Anyway, to sum up: the only information available to me about Levada's views at this stage is that he would deny the possibility of an infallible Church teaching ONLY for those specific norms of natural law which are NEITHER revealed themselves NOR necessary for guarding and expounding revealed truth. That is, natural moral norms which do not belong by another title either to the primary or the secondary objects of infallibility recognized already by the Catholic magisterium. And how many norms of that sort would there really be? Few, I suspect. So if that's Levada's position, it looks pretty harmless to me, and seems a legitimate theological opinion.
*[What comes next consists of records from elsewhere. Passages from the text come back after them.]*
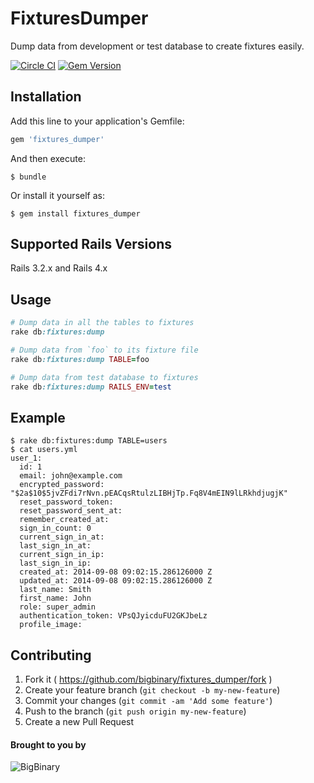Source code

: # FixturesDumper

Dump data from development or test database to create fixtures easily.

[![Circle CI](https://circleci.com/gh/bigbinary/fixtures_dumper.png?style=badge)](https://circleci.com/gh/bigbinary/fixtures_dumper)
[![Gem Version](https://badge.fury.io/rb/fixtures_dumper.svg)](http://badge.fury.io/rb/fixtures_dumper)

## Installation

Add this line to your application's Gemfile:

```ruby
gem 'fixtures_dumper'
```

And then execute:

    $ bundle

Or install it yourself as:

    $ gem install fixtures_dumper

## Supported Rails Versions

Rails 3.2.x and Rails 4.x

## Usage

``` ruby
# Dump data in all the tables to fixtures
rake db:fixtures:dump

# Dump data from `foo` to its fixture file
rake db:fixtures:dump TABLE=foo

# Dump data from test database to fixtures
rake db:fixtures:dump RAILS_ENV=test
```

## Example

```
$ rake db:fixtures:dump TABLE=users
$ cat users.yml
user_1:
  id: 1
  email: john@example.com
  encrypted_password: "$2a$10$5jvZFdi7rNvn.pEACqsRtulzLIBHjTp.Fq8V4mEIN9lLRkhdjugjK"
  reset_password_token:
  reset_password_sent_at:
  remember_created_at:
  sign_in_count: 0
  current_sign_in_at:
  last_sign_in_at:
  current_sign_in_ip:
  last_sign_in_ip:
  created_at: 2014-09-08 09:02:15.286126000 Z
  updated_at: 2014-09-08 09:02:15.286126000 Z
  last_name: Smith
  first_name: John
  role: super_admin
  authentication_token: VPsQJyicduFU2GKJbeLz
  profile_image:
```

## Contributing

1. Fork it ( https://github.com/bigbinary/fixtures_dumper/fork )
2. Create your feature branch (`git checkout -b my-new-feature`)
3. Commit your changes (`git commit -am 'Add some feature'`)
4. Push to the branch (`git push origin my-new-feature`)
5. Create a new Pull Request

#### Brought to you by

![BigBinary](http://bigbinary.com/assets/common/logo.png)
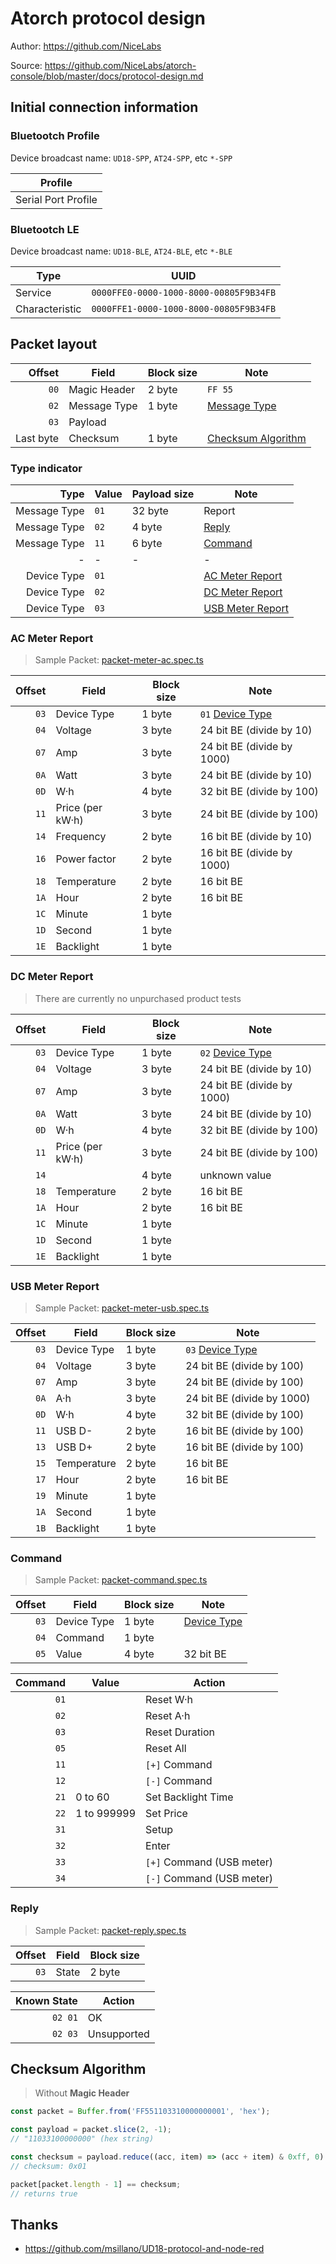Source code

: # Atorch protocol design

Author: https://github.com/NiceLabs

Source: https://github.com/NiceLabs/atorch-console/blob/master/docs/protocol-design.md


## Initial connection information

### Bluetootch Profile

Device broadcast name: `UD18-SPP`, `AT24-SPP`, etc `*-SPP`

| Profile             |
| ------------------- |
| Serial Port Profile |

### Bluetootch LE

Device broadcast name: `UD18-BLE`, `AT24-BLE`, etc `*-BLE`

| Type           | UUID                                   |
| -------------- | -------------------------------------- |
| Service        | `0000FFE0-0000-1000-8000-00805F9B34FB` |
| Characteristic | `0000FFE1-0000-1000-8000-00805F9B34FB` |

## Packet layout

|    Offset | Field        | Block size | Note                                      |
| --------: | ------------ | ---------- | ----------------------------------------- |
|      `00` | Magic Header | 2 byte     | `FF 55`                                   |
|      `02` | Message Type | 1 byte     | [Message Type](#type-indicator)           |
|      `03` | Payload      |            |                                           |
| Last byte | Checksum     | 1 byte     | [Checksum Algorithm](#checksum-algorithm) |

### Type indicator

|         Type | Value | Payload size | Note                                  |
| -----------: | ----- | ------------ | ------------------------------------- |
| Message Type | `01`  | 32 byte      | Report                                |
| Message Type | `02`  | 4 byte       | [Reply](#reply)                       |
| Message Type | `11`  | 6 byte       | [Command](#command)                   |
|            - | -     | -            | -                                     |
|  Device Type | `01`  |              | [AC Meter Report](#ac-meter-report)   |
|  Device Type | `02`  |              | [DC Meter Report](#dc-meter-report)   |
|  Device Type | `03`  |              | [USB Meter Report](#usb-meter-report) |

### AC Meter Report

> Sample Packet:
> [packet-meter-ac.spec.ts](../src/service/atorch-packet/packet-meter-ac.spec.ts)

| Offset | Field            | Block size | Note                                |
| -----: | ---------------- | ---------- | ----------------------------------- |
|   `03` | Device Type      | 1 byte     | `01` [Device Type](#type-indicator) |
|   `04` | Voltage          | 3 byte     | 24 bit BE (divide by 10)            |
|   `07` | Amp              | 3 byte     | 24 bit BE (divide by 1000)          |
|   `0A` | Watt             | 3 byte     | 24 bit BE (divide by 10)            |
|   `0D` | W·h              | 4 byte     | 32 bit BE (divide by 100)           |
|   `11` | Price (per kW·h) | 3 byte     | 24 bit BE (divide by 100)           |
|   `14` | Frequency        | 2 byte     | 16 bit BE (divide by 10)            |
|   `16` | Power factor     | 2 byte     | 16 bit BE (divide by 1000)          |
|   `18` | Temperature      | 2 byte     | 16 bit BE                           |
|   `1A` | Hour             | 2 byte     | 16 bit BE                           |
|   `1C` | Minute           | 1 byte     |                                     |
|   `1D` | Second           | 1 byte     |                                     |
|   `1E` | Backlight        | 1 byte     |                                     |

### DC Meter Report

> There are currently no unpurchased product tests

| Offset | Field            | Block size | Note                                |
| -----: | ---------------- | ---------- | ----------------------------------- |
|   `03` | Device Type      | 1 byte     | `02` [Device Type](#type-indicator) |
|   `04` | Voltage          | 3 byte     | 24 bit BE (divide by 10)            |
|   `07` | Amp              | 3 byte     | 24 bit BE (divide by 1000)          |
|   `0A` | Watt             | 3 byte     | 24 bit BE (divide by 10)            |
|   `0D` | W·h              | 4 byte     | 32 bit BE (divide by 100)           |
|   `11` | Price (per kW·h) | 3 byte     | 24 bit BE (divide by 100)           |
|   `14` |                  | 4 byte     | unknown value                       |
|   `18` | Temperature      | 2 byte     | 16 bit BE                           |
|   `1A` | Hour             | 2 byte     | 16 bit BE                           |
|   `1C` | Minute           | 1 byte     |                                     |
|   `1D` | Second           | 1 byte     |                                     |
|   `1E` | Backlight        | 1 byte     |                                     |

### USB Meter Report

> Sample Packet:
> [packet-meter-usb.spec.ts](../src/service/atorch-packet/packet-meter-usb.spec.ts)

| Offset | Field       | Block size | Note                                |
| -----: | ----------- |------------|-------------------------------------|
|   `03` | Device Type | 1 byte     | `03` [Device Type](#type-indicator) |
|   `04` | Voltage     | 3 byte     | 24 bit BE (divide by 100)           |
|   `07` | Amp         | 3 byte     | 24 bit BE (divide by 100)           |
|   `0A` | A·h         | 3 byte     | 24 bit BE (divide by 1000)          |
|   `0D` | W·h         | 4 byte     | 32 bit BE (divide by 100)           |
|   `11` | USB D-      | 2 byte     | 16 bit BE (divide by 100)           |
|   `13` | USB D+      | 2 byte     | 16 bit BE (divide by 100)           |
|   `15` | Temperature | 2 byte     | 16 bit BE                           |
|   `17` | Hour        | 2 byte     | 16 bit BE                           |
|   `19` | Minute      | 1 byte     |                                     |
|   `1A` | Second      | 1 byte     |                                     |
|   `1B` | Backlight   | 1 byte     |                                     |

### Command

> Sample Packet:
> [packet-command.spec.ts](../src/service/atorch-packet/packet-command.spec.ts)

| Offset | Field       | Block size | Note                           |
| -----: | ----------- | ---------- | ------------------------------ |
|   `03` | Device Type | 1 byte     | [Device Type](#type-indicator) |
|   `04` | Command     | 1 byte     |                                |
|   `05` | Value       | 4 byte     | 32 bit BE                      |

| Command | Value       | Action                    |
| ------: | ----------- | ------------------------- |
|    `01` |             | Reset W·h                 |
|    `02` |             | Reset A·h                 |
|    `03` |             | Reset Duration            |
|    `05` |             | Reset All                 |
|    `11` |             | `[+]` Command             |
|    `12` |             | `[-]` Command             |
|    `21` | 0 to 60     | Set Backlight Time        |
|    `22` | 1 to 999999 | Set Price                 |
|    `31` |             | Setup                     |
|    `32` |             | Enter                     |
|    `33` |             | `[+]` Command (USB meter) |
|    `34` |             | `[-]` Command (USB meter) |

### Reply

> Sample Packet:
> [packet-reply.spec.ts](../src/service/atorch-packet/packet-reply.spec.ts)

| Offset | Field | Block size |
| -----: | ----- | ---------- |
|   `03` | State | 2 byte     |

| Known State | Action      |
| ----------: | ----------- |
|     `02 01` | OK          |
|     `02 03` | Unsupported |

## Checksum Algorithm

> Without **Magic Header**

```javascript
const packet = Buffer.from('FF551103310000000001', 'hex');

const payload = packet.slice(2, -1);
// "11033100000000" (hex string)

const checksum = payload.reduce((acc, item) => (acc + item) & 0xff, 0) ^ 0x44;
// checksum: 0x01

packet[packet.length - 1] == checksum;
// returns true
```

## Thanks

- <https://github.com/msillano/UD18-protocol-and-node-red>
On the other hand, Archbishop Levada has been a McCarrick supporter inregard to Communion for pro-abort politicians - he never said he would deny it to them. Presumably the Holy Father knows this, which would indicate that he too is backing off somewhat on that issue - as he already seemed to do after McCarrick manipulated his letter last year. Levada's appointment could also be seen as a rebuff to Cardinal Arinze, who made it very clear last year that public and persistent "pro-choicers" definitely should be denied Communion. Those campaigning against sexual abuse of minors are also claiming that Levada's track record has been "abysmal" in terms of uncooperativeness with victims and civil authorities. We'll see.

Because of the other issue mentioned in my previous e-mail, as well as those raised in the above paragraph, I still see no cause at all for enthusiasm over this appointment.